The data:
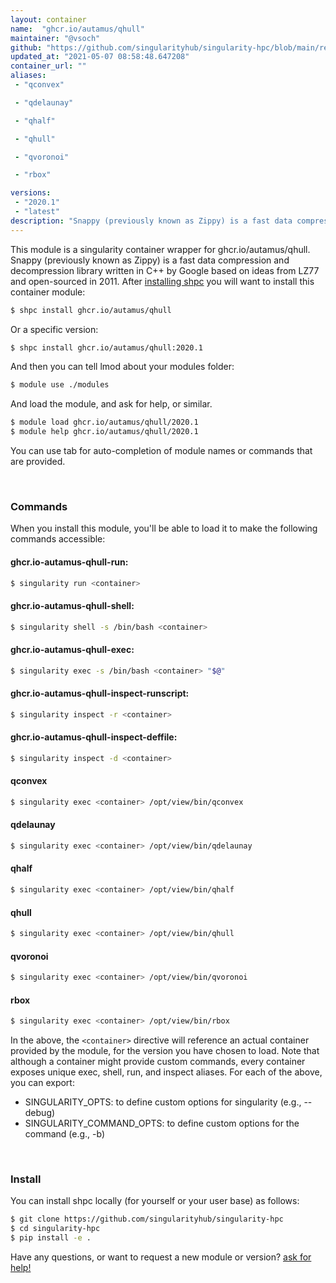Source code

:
 ```yaml
---
layout: container
name:  "ghcr.io/autamus/qhull"
maintainer: "@vsoch"
github: "https://github.com/singularityhub/singularity-hpc/blob/main/registry/ghcr.io/autamus/qhull/container.yaml"
updated_at: "2021-05-07 08:58:48.647208"
container_url: ""
aliases:
 - "qconvex"

 - "qdelaunay"

 - "qhalf"

 - "qhull"

 - "qvoronoi"

 - "rbox"

versions:
 - "2020.1"
 - "latest"
description: "Snappy (previously known as Zippy) is a fast data compression and decompression library written in C++ by Google based on ideas from LZ77 and open-sourced in 2011."
---
```


This module is a singularity container wrapper for ghcr.io/autamus/qhull.
Snappy (previously known as Zippy) is a fast data compression and decompression library written in C++ by Google based on ideas from LZ77 and open-sourced in 2011.
After [installing shpc](#install) you will want to install this container module:

```bash
$ shpc install ghcr.io/autamus/qhull
```

Or a specific version:

```bash
$ shpc install ghcr.io/autamus/qhull:2020.1
```

And then you can tell lmod about your modules folder:

```bash
$ module use ./modules
```

And load the module, and ask for help, or similar.

```bash
$ module load ghcr.io/autamus/qhull/2020.1
$ module help ghcr.io/autamus/qhull/2020.1
```

You can use tab for auto-completion of module names or commands that are provided.

<br>

### Commands

When you install this module, you'll be able to load it to make the following commands accessible:

#### ghcr.io-autamus-qhull-run:

```bash
$ singularity run <container>
```

#### ghcr.io-autamus-qhull-shell:

```bash
$ singularity shell -s /bin/bash <container>
```

#### ghcr.io-autamus-qhull-exec:

```bash
$ singularity exec -s /bin/bash <container> "$@"
```

#### ghcr.io-autamus-qhull-inspect-runscript:

```bash
$ singularity inspect -r <container>
```

#### ghcr.io-autamus-qhull-inspect-deffile:

```bash
$ singularity inspect -d <container>
```


#### qconvex
       
```bash
$ singularity exec <container> /opt/view/bin/qconvex
```


#### qdelaunay
       
```bash
$ singularity exec <container> /opt/view/bin/qdelaunay
```


#### qhalf
       
```bash
$ singularity exec <container> /opt/view/bin/qhalf
```


#### qhull
       
```bash
$ singularity exec <container> /opt/view/bin/qhull
```


#### qvoronoi
       
```bash
$ singularity exec <container> /opt/view/bin/qvoronoi
```


#### rbox
       
```bash
$ singularity exec <container> /opt/view/bin/rbox
```



In the above, the `<container>` directive will reference an actual container provided
by the module, for the version you have chosen to load. Note that although a container
might provide custom commands, every container exposes unique exec, shell, run, and
inspect aliases. For each of the above, you can export:

 - SINGULARITY_OPTS: to define custom options for singularity (e.g., --debug)
 - SINGULARITY_COMMAND_OPTS: to define custom options for the command (e.g., -b)

<br>
  
### Install

You can install shpc locally (for yourself or your user base) as follows:

```bash
$ git clone https://github.com/singularityhub/singularity-hpc
$ cd singularity-hpc
$ pip install -e .
```

Have any questions, or want to request a new module or version? [ask for help!](https://github.com/singularityhub/singularity-hpc/issues)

What to produce: Count the lines above that contain the word "Snappy", and reply with only that number.

Result: 2